- What is required -
Wherever a line of the records contains "main", copy that line.

(Saved entries)
· · · · ·

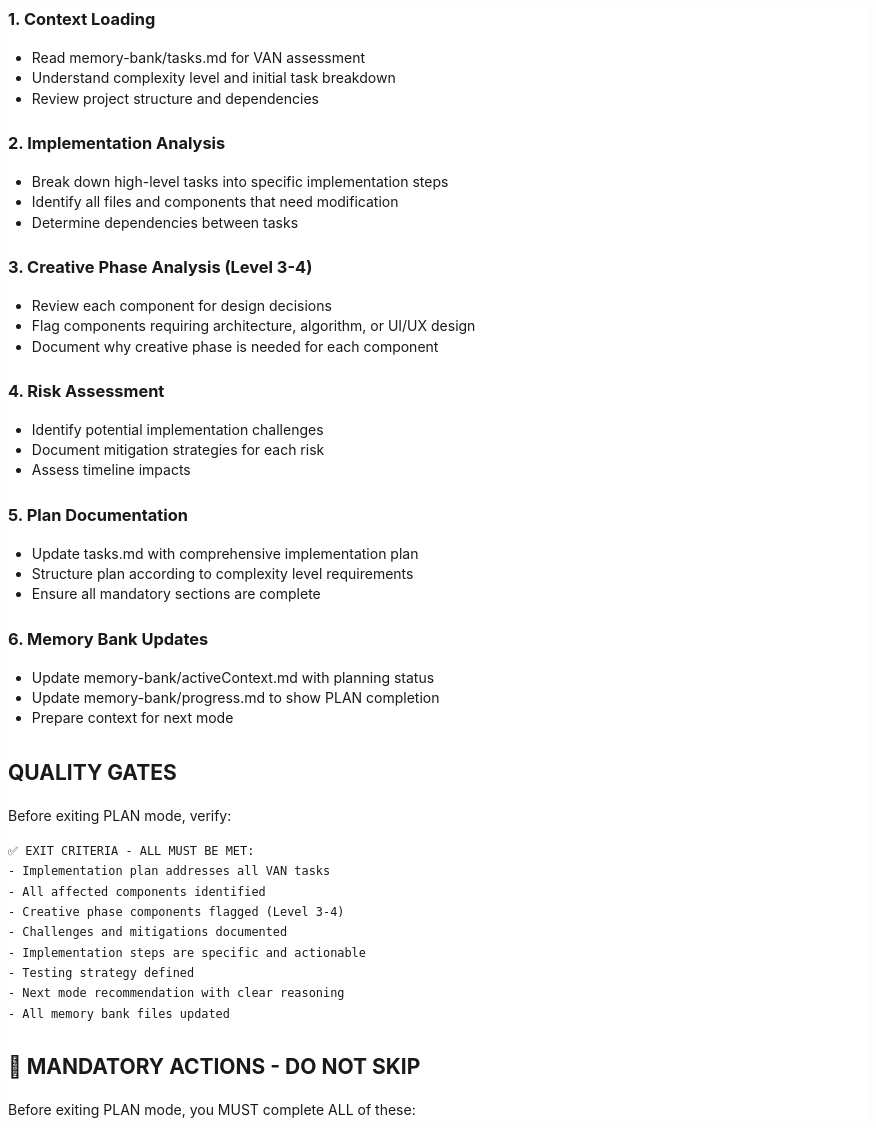 ### 1. Context Loading
- Read memory-bank/tasks.md for VAN assessment
- Understand complexity level and initial task breakdown
- Review project structure and dependencies

### 2. Implementation Analysis
- Break down high-level tasks into specific implementation steps
- Identify all files and components that need modification
- Determine dependencies between tasks

### 3. Creative Phase Analysis (Level 3-4)
- Review each component for design decisions
- Flag components requiring architecture, algorithm, or UI/UX design
- Document why creative phase is needed for each component

### 4. Risk Assessment
- Identify potential implementation challenges
- Document mitigation strategies for each risk
- Assess timeline impacts

### 5. Plan Documentation
- Update tasks.md with comprehensive implementation plan
- Structure plan according to complexity level requirements
- Ensure all mandatory sections are complete

### 6. Memory Bank Updates
- Update memory-bank/activeContext.md with planning status
- Update memory-bank/progress.md to show PLAN completion
- Prepare context for next mode

## QUALITY GATES

Before exiting PLAN mode, verify:

```
✅ EXIT CRITERIA - ALL MUST BE MET:
- Implementation plan addresses all VAN tasks
- All affected components identified
- Creative phase components flagged (Level 3-4)
- Challenges and mitigations documented
- Implementation steps are specific and actionable
- Testing strategy defined
- Next mode recommendation with clear reasoning
- All memory bank files updated
```

## 🚨 MANDATORY ACTIONS - DO NOT SKIP

Before exiting PLAN mode, you MUST complete ALL of these:
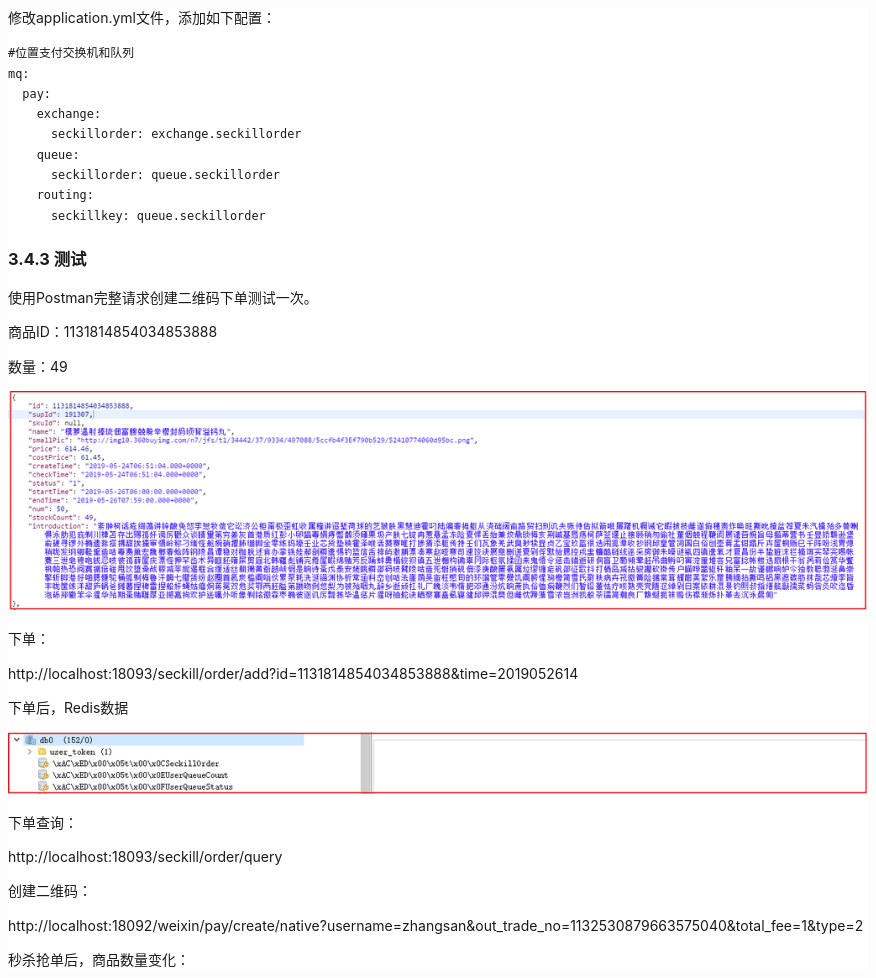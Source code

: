 修改application.yml文件，添加如下配置：

```properties
#位置支付交换机和队列
mq:
  pay:
    exchange:      
      seckillorder: exchange.seckillorder
    queue:    
      seckillorder: queue.seckillorder
    routing:     
      seckillkey: queue.seckillorder
```

### 3.4.3 测试

使用Postman完整请求创建二维码下单测试一次。

商品ID：1131814854034853888

数量：49

![19](https://raw.githubusercontent.com/Novak666/Learning-working-skill/main/畅购/2022.01.06/pics/19.png)

下单：

http://localhost:18093/seckill/order/add?id=1131814854034853888&time=2019052614

下单后，Redis数据

![20](https://raw.githubusercontent.com/Novak666/Learning-working-skill/main/畅购/2022.01.06/pics/20.png)

下单查询：

http://localhost:18093/seckill/order/query

创建二维码：

http://localhost:18092/weixin/pay/create/native?username=zhangsan&out_trade_no=1132530879663575040&total_fee=1&type=2

秒杀抢单后，商品数量变化：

· · · · ·

- Written solution -
![19](https://raw.githubusercontent.com/Novak666/Learning-working-skill/main/畅购/2022.01.06/pics/19.png)
![20](https://raw.githubusercontent.com/Novak666/Learning-working-skill/main/畅购/2022.01.06/pics/20.png)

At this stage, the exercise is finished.